Hence, xenon has eight valence electrons and oxygen has six valence electrons.

Since XeO3 has one xenon atom and three oxygen atoms, so…

Valence electrons of one xenon atom = 8 × 1 = 8
Valence electrons of three oxygen atoms = 6 × 3 = 18

And the total valence electrons = 8 + 18 = 26

  • Second, find the total electron pairs

We have a total of 26 valence electrons. And when we divide this value by two, we get the value of total electron pairs.

Total electron pairs = total valence electrons ÷ 2

So the total electron pairs = 26 ÷ 2 = 13

  • Third, determine the central atom

We have to place the least electronegative atom at the center.

Since xenon is less electronegative than oxygen, assume that the central atom is xenon.

Therefore, place xenon in the center and oxygens on either side.

  • And finally, draw the rough sketch
XeO3 Lewis Structure (Step 1)

#2 Mark Lone Pairs

Here, we have a total of 13 electron pairs. And three Xe — O bonds are already marked. So we have to only mark the remaining ten electron pairs as lone pairs on the sketch.

Also remember that xenon is a period 5 element, so it can keep more than 8 electrons in its last shell. And oxygen is a period 2 element, so it can not keep more than 8 electrons in its last shell.

Always start to mark the lone pairs from outside atoms. Here, the outside atoms are oxygens.

So for each oxygen, there are three lone pairs, and for xenon, there is one lone pair.
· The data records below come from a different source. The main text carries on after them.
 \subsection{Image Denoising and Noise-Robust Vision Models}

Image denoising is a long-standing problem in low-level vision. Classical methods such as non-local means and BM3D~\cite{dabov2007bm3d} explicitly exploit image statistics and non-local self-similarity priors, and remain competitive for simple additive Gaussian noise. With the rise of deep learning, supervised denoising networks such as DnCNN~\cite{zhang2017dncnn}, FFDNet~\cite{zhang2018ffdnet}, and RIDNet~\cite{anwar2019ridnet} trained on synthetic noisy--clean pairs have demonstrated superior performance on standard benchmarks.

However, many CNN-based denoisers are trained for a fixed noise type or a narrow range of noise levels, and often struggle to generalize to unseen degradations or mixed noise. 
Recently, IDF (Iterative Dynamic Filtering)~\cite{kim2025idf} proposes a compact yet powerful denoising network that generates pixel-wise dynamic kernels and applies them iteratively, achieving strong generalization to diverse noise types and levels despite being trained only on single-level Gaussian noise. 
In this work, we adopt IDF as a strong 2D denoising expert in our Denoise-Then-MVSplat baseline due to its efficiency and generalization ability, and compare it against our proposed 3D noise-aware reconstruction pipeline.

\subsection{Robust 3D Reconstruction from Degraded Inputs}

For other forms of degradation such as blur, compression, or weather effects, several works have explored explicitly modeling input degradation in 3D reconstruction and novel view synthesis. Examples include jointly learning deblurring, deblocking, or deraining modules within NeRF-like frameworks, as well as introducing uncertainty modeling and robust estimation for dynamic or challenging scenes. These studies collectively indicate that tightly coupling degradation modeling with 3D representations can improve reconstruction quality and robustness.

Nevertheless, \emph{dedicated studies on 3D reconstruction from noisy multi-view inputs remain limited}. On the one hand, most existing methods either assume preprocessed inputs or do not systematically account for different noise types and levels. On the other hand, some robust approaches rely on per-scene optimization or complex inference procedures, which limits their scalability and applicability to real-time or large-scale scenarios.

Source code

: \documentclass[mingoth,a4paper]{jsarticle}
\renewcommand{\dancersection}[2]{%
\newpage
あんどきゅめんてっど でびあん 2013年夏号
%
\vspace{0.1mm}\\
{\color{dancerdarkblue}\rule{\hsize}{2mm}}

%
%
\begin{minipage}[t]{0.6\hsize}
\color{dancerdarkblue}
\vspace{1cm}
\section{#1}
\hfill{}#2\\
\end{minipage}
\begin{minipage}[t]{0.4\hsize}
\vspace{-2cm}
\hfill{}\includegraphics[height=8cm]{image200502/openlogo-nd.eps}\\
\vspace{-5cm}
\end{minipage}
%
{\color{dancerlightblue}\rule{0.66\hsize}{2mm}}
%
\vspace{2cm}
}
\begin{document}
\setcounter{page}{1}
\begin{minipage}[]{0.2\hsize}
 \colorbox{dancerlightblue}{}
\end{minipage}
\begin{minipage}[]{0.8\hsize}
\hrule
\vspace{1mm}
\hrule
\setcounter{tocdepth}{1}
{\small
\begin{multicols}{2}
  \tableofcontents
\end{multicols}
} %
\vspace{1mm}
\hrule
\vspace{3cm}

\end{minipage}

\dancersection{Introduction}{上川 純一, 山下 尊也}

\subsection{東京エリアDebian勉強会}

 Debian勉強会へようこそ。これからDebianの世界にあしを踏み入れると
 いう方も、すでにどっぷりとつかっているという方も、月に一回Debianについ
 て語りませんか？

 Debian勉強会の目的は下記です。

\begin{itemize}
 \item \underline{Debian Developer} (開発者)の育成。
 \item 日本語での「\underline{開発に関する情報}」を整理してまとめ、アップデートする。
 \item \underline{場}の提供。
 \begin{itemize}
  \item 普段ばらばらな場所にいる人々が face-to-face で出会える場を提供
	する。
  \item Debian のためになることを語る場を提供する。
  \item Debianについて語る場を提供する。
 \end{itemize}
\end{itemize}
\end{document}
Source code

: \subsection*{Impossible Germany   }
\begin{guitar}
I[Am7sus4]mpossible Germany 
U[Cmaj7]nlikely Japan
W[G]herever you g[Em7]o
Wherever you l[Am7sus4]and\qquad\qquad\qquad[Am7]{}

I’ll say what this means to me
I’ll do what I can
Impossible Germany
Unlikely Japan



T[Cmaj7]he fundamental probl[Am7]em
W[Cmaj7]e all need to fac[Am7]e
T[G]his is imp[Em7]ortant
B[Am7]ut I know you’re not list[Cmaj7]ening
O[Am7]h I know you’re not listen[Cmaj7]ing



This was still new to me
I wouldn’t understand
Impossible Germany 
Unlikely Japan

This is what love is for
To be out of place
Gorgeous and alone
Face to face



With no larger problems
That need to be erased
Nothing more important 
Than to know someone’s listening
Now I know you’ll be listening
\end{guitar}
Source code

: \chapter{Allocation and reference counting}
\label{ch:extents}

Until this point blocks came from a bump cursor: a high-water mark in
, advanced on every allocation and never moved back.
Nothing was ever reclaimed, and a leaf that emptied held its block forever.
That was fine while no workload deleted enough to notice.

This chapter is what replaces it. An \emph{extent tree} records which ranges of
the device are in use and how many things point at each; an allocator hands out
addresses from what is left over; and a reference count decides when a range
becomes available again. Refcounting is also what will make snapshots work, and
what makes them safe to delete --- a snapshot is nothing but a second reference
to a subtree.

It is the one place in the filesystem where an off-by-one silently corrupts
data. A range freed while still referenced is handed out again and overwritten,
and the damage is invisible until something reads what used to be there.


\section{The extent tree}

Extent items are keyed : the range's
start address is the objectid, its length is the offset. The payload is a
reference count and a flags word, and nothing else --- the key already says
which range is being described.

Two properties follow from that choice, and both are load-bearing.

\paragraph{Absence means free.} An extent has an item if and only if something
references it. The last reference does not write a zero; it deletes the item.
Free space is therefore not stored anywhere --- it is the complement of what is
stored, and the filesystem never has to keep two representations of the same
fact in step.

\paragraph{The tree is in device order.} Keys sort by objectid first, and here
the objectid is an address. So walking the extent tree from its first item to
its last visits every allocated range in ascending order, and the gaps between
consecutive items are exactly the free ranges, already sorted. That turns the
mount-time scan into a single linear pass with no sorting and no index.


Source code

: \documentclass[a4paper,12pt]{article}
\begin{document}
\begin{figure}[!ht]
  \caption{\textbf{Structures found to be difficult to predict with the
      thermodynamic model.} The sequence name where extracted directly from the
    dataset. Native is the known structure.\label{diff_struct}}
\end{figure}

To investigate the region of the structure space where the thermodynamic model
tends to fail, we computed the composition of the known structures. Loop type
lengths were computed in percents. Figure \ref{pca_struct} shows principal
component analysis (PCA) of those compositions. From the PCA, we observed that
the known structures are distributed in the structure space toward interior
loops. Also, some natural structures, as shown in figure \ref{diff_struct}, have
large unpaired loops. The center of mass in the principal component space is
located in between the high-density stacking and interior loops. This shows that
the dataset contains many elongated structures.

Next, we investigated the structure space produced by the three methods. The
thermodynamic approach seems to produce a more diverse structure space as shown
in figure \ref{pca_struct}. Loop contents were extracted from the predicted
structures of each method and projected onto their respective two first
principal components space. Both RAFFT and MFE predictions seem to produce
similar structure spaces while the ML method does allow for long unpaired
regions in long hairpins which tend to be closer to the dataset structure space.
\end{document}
Mark the lone pairs on the sketch as follows:

XeO3 Lewis Structure (Step 2)

#3 Mark Charges

Use the following formula to calculate the formal charges on atoms:

Formal charge = valence electrons – nonbonding electrons – ½ bonding electrons

For xenon atom, formal charge = 8 – 2 – ½ (6) = +3

For each oxygen atom, formal charge = 6 – 6 – ½ (2) = -1

Here, both xenon and oxygen atoms have charges, so mark them on the sketch as follows:

XeO3 Lewis Structure (Step 3)

The above structure is not a stable lewis structure because both xenon and oxygen atoms have charges. Therefore, reduce the charges (as below) by converting lone pairs to bonds.

#4 Minimize Charges

Convert a lone pair of the oxygen atom to make a new Xe — O bond with the xenon atom as follows:

XeO3 Lewis Structure (Step 4)

#5 Minimize Charges Again

Since there are charges on xenon and oxygen atoms, again convert a lone pair of the oxygen atom to make a new Xe — O bond with the xenon atom as follows:

XeO3 Lewis Structure (Step 5)

#6 Minimize Charges Again

There are still charges on xenon and oxygen atoms, so again convert a lone pair of the oxygen atom to make a new Xe — O bond with the xenon atom as follows:

XeO3 Lewis Structure (Step 6)

In the above structure, you can see that the central atom (xenon) forms an octet. Hence, the octet rule is satisfied.

Also, the above structure is more stable than the previous structures. Therefore, this structure is the stable lewis structure of XeO3.